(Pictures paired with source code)

Start of Block

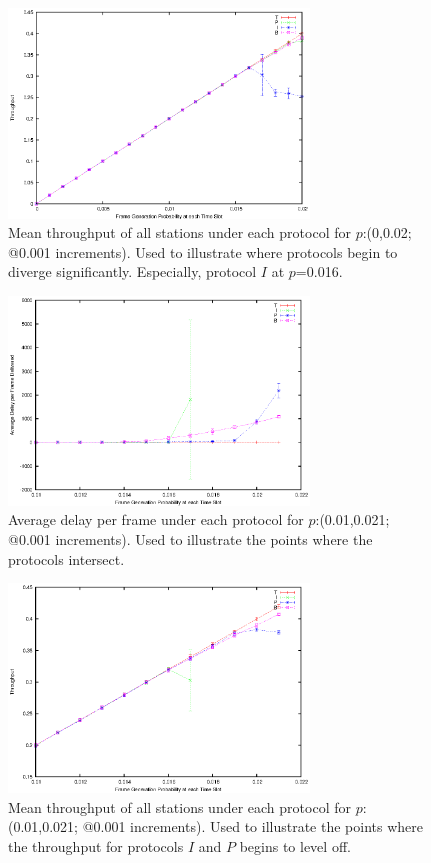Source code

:\documentclass[twocolumn]{article}
\begin{document}
\begin{figure}
    \centering \includegraphics[width=8cm]{plots/ib_diverge_throughput.eps}
    \caption{\footnotesize Mean throughput of all stations under each protocol
    for $p$:(0,0.02; @0.001 increments). Used to illustrate where protocols
    begin to diverge significantly. Especially, protocol $I$ at $p$=0.016.}
    \label{fig:throughput_ib}
\end{figure}

\begin{figure}
    \centering \includegraphics[width=8cm]{plots/tpbi_delay.eps}
    \caption{\footnotesize Average delay per frame under each protocol for
    $p$:(0.01,0.021; @0.001 increments). Used to illustrate the points where the
    protocols intersect.} \label{fig:delay_diverging}
\end{figure}

\begin{figure}
    \centering \includegraphics[width=8cm]{plots/tpbi_throughput.eps}
    \caption{\footnotesize Mean throughput of all stations under each protocol
    for $p$:(0.01,0.021; @0.001 increments). Used to illustrate the points where
    the throughput for protocols $I$ and $P$ begins to level off.}
    \label{fig:throughput_diverging}
\end{figure}
\end{document}
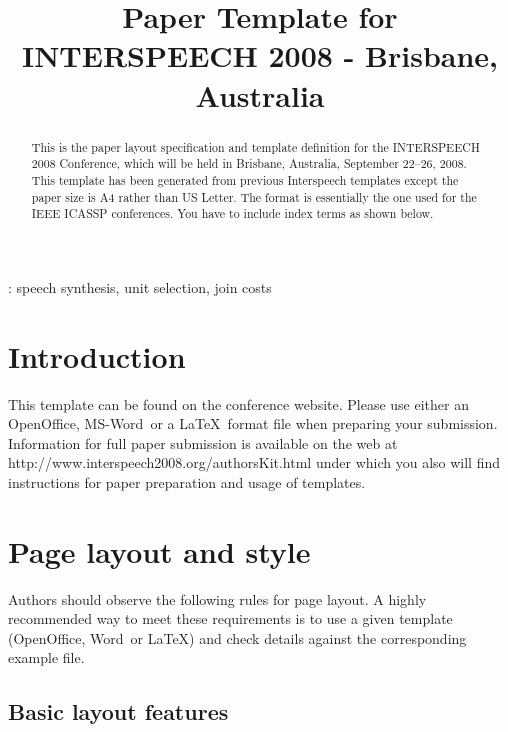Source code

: \documentclass{article}
\title{Paper Template for INTERSPEECH 2008 - Brisbane, Australia}
\def\reg{{\rm\ooalign{\hfil
     \raise.07ex\hbox{\scriptsize R}\hfil\crcr\mathhexbox20D}}}
\begin{document}
\maketitle
%
\begin{abstract}
This is the paper layout specification and template definition 
for the INTERSPEECH 2008 Conference, which will be held in Brisbane, Australia,
September 22--26, 2008. This template has been generated from
previous Interspeech templates except the paper size is A4 rather than US
Letter. The format is essentially the one used for the IEEE
ICASSP conferences. You have to include index terms as shown below.
\end{abstract}
: speech synthesis, unit selection, join costs



%
\section{Introduction}

This template can be found on the conference website. Please use
either an OpenOffice, MS-Word\reg\ or a \LaTeX\ format file when preparing your
submission. Information for full paper submission is available on the
web at http://www.interspeech2008.org/authorsKit.html under which you
also will find instructions for paper preparation and usage of
templates.

\section{Page layout and style}

Authors should observe the following rules for page layout. A
highly recommended way to meet these requirements is to use a given
template (OpenOffice, Word\reg\ or \LaTeX) and check details against the
corresponding example file.

\subsection{Basic layout features}
\end{document}
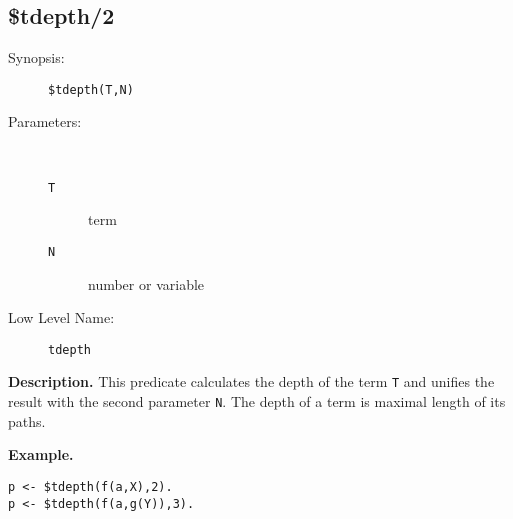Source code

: %
%
%
\subsection{\$tdepth/2}

\begin{description}
\item[Synopsis:]
	{\tt \$tdepth(T,N)}
\item[Parameters:]\ \\[-0.5cm]
	\begin{description}
	\item[{\tt T}] term
	\item[{\tt N}] number or variable
	\end{description}
\item[Low Level Name:]
	{\tt tdepth}
\end{description}

\vspace*{0.5cm}
\noindent
{\bf Description.}
This predicate calculates the depth of the term {\tt T} and
unifies the result with the second parameter {\tt N}.
The depth of a term is maximal length of its paths.

\vspace*{0.5cm}
\noindent
{\bf Example.}
\begin{verbatim}
p <- $tdepth(f(a,X),2).
p <- $tdepth(f(a,g(Y)),3).
\end{verbatim}


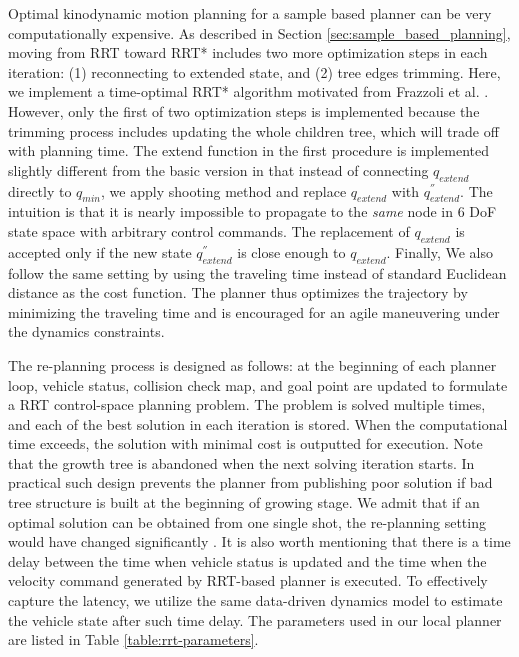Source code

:\documentclass[../thesis.tex]{subfiles}
\begin{document}
Optimal kinodynamic motion planning for a sample based planner can be very computationally expensive.
As described in Section \ref{sec:sample_based_planning}, moving from RRT toward RRT* includes two more optimization steps in each iteration: (1) reconnecting to extended state, and (2) tree edges trimming.
Here, we implement a time-optimal RRT* algorithm motivated from Frazzoli et al. \cite{hwan2011anytime}.
However, only the first of two optimization steps is implemented because the trimming process includes updating the whole children tree, which will trade off with planning time.
The extend function in the first procedure is implemented slightly different from the basic version in that instead of connecting $q_{extend}$ directly to $q_{min}$, we apply shooting method and replace $q_{extend}$ with $q^{''}_{extend}$.
The intuition is that it is nearly impossible to propagate to the \textit{same} node in 6 DoF state space with arbitrary control commands.
The replacement of $q_{extend}$ is accepted only if the new state $q^{''}_{extend}$ is close enough to $q_{extend}$.
Finally, We also follow the same setting by using the traveling time instead of standard Euclidean distance as the cost function.
The planner thus optimizes the trajectory by minimizing the traveling time and is encouraged for an agile maneuvering under the dynamics constraints.
 
The re-planning process is designed as follows: at the beginning of each planner loop, vehicle status, collision check map, and goal point are updated to formulate a RRT control-space planning problem.
The problem is solved multiple times, and each of the best solution in each iteration is stored.
When the computational time exceeds, the solution with minimal cost is outputted for execution.
Note that the growth tree is abandoned when the next solving iteration starts.
In practical such design prevents the planner from publishing poor solution if bad tree structure is built at the beginning of growing stage.
We admit that if an optimal solution can be obtained from one single shot, the re-planning setting would have changed significantly \cite{ferguson2006replanning}.
It is also worth mentioning that there is a time delay between the time when vehicle status is updated and the time when the velocity command generated by RRT-based planner is executed.
To effectively capture the latency, we utilize the same data-driven dynamics model to estimate the vehicle state after such time delay.
The parameters used in our local planner are listed in Table \ref{table:rrt-parameters}.
 
\end{document}
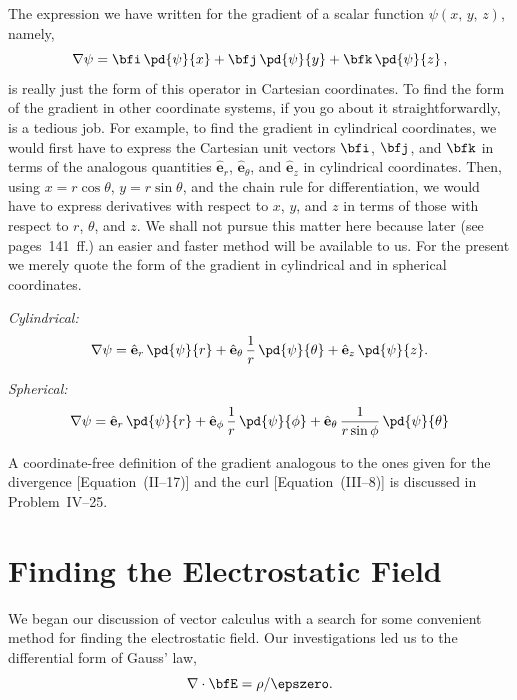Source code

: The expression we have written for the gradient of a scalar
function $\psi(x,\,y,\,z)$, namely,
\[
\nabla\psi = \bfi\,\pd{\psi}{x} + \bfj\,\pd{\psi}{y}
            + \bfk\,\pd{\psi}{z}\,,
\]
is really just the form of this operator in Cartesian coordinates.
To find the form of the gradient in other coordinate systems, if you
go about it straightforwardly, is a tedious job.  For example, to
find the gradient in cylindrical coordinates, we would first have to
express the Cartesian unit vectors $\bfi$, $\bfj$, and $\bfk$ in terms
of the analogous quantities $\hat{\mathbf{e}}_r$,
$\hat{\mathbf{e}}_\theta$, and $\hat{\mathbf{e}}_z$ in cylindrical
coordinates.  Then, using $x = r\cos\theta$, $y = r\sin\theta$, and
the chain rule for differentiation, we would have to express
derivatives with respect to $x$, $y$, and $z$ in terms of those with
respect to $r$, $\theta$, and $z$.  We shall not pursue this matter
here because later (see pages~141~ff.) an easier and faster method
will be available to us.  For the present we merely quote the form of
the gradient in cylindrical and in spherical coordinates.

\emph{Cylindrical:}
\begin{equation}
\nabla\psi
= \hat{\mathbf{e}}_r\,\pd{\psi}{r}
+ \hat{\mathbf{e}}_\theta\,\frac{1}{r}\,\pd{\psi}{\theta}
+ \hat{\mathbf{e}}_z\,\pd{\psi}{z}.
\label{eq:IV-3}
\end{equation}

\emph{Spherical:}
\begin{equation}
\nabla\psi
= \hat{\mathbf{e}}_r\,\pd{\psi}{r}
+ \hat{\mathbf{e}}_\phi\,\frac{1}{r}\,\pd{\psi}{\phi}
+ \hat{\mathbf{e}}_\theta\,\frac{1}{r\sin\phi}\,\pd{\psi}{\theta}
\label{eq:IV-4}
\end{equation}

A coordinate-free definition of the gradient analogous to the ones
given for the divergence [Equation~(II--17)] and the curl
[Equation~(III--8)] is discussed in Problem~IV--25.


\section{Finding the Electrostatic Field}

We began our discussion of vector calculus with a search for some
convenient method for finding the electrostatic field.  Our
investigations led us to the differential form of Gauss' law,
\[
\nabla\cdot\bfE = \rho/\epszero.
\]

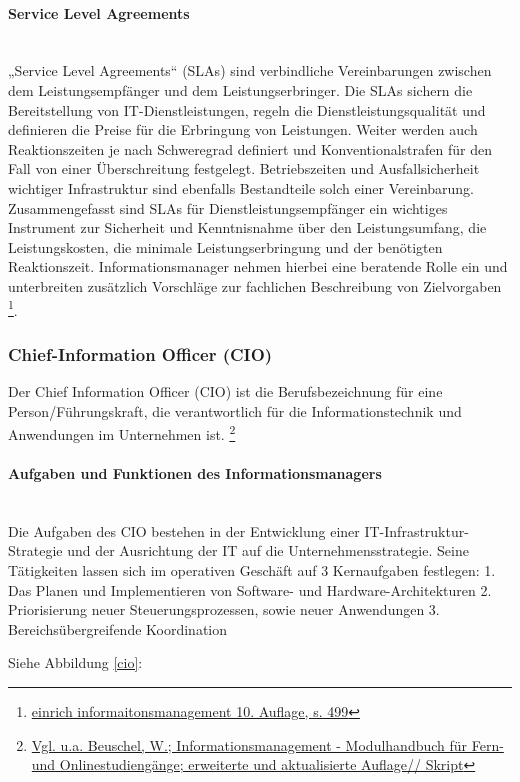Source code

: \documentclass[a4paper, 12pt]{scrreprt}
\begin{document}
\paragraph{Service Level Agreements}\mbox{}\\
„Service Level Agreements“ (SLAs) sind verbindliche Vereinbarungen zwischen dem Leistungsempfänger und dem Leistungserbringer. Die SLAs sichern die Bereitstellung von IT-Dienstleistungen, regeln die Dienstleistungsqualität und definieren die Preise für die Erbringung von Leistungen. Weiter werden auch Reaktionszeiten je nach Schweregrad definiert und Konventionalstrafen für den Fall von einer Überschreitung festgelegt. Betriebszeiten und Ausfallsicherheit wichtiger Infrastruktur sind ebenfalls Bestandteile solch einer Vereinbarung.
Zusammengefasst sind SLAs für Dienstleistungsempfänger ein wichtiges Instrument zur Sicherheit und Kenntnisnahme über den Leistungsumfang, die Leistungskosten, die minimale Leistungserbringung und der benötigten Reaktionszeit. Informationsmanager nehmen hierbei eine beratende Rolle ein und unterbreiten zusätzlich Vorschläge zur fachlichen Beschreibung von Zielvorgaben \footnote{\url{einrich informaitonsmanagement 10. Auflage, s. 499}}.


\subsubsection{Chief-Information Officer (CIO)}
Der Chief Information Officer (CIO) ist die Berufsbezeichnung für eine Person/Führungskraft, die verantwortlich für die Informationstechnik und Anwendungen im Unternehmen ist. \footnote{\url{Vgl. u.a. Beuschel, W.; Informationsmanagement - Modulhandbuch für Fern- und Onlinestudiengänge; erweiterte und aktualisierte Auflage// Skript}}


\paragraph{Aufgaben und Funktionen des Informationsmanagers}\mbox{}\\
Die Aufgaben des CIO bestehen in der Entwicklung einer IT-Infrastruktur-Strategie und der Ausrichtung der IT auf die Unternehmensstrategie. Seine Tätigkeiten lassen sich im operativen Geschäft auf 3 Kernaufgaben festlegen: 
1.	Das Planen und Implementieren von Software- und Hardware-Architekturen 
2.	Priorisierung neuer Steuerungsprozessen, sowie neuer Anwendungen
3.	Bereichsübergreifende Koordination

Siehe Abbildung \ref{cio}:
\end{document}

End of Block

## Assignment
Please output exactly the lines of the data above, from its first line through the line with "for $p$:(0,0.02; @0.001", and nothing else; drop the pictures.

## Exercise answer
Source code

:\documentclass[twocolumn]{article}
\begin{document}
\begin{figure}
    \centering \includegraphics[width=8cm]{plots/ib_diverge_throughput.eps}
    \caption{\footnotesize Mean throughput of all stations under each protocol
    for $p$:(0,0.02; @0.001 increments). Used to illustrate where protocols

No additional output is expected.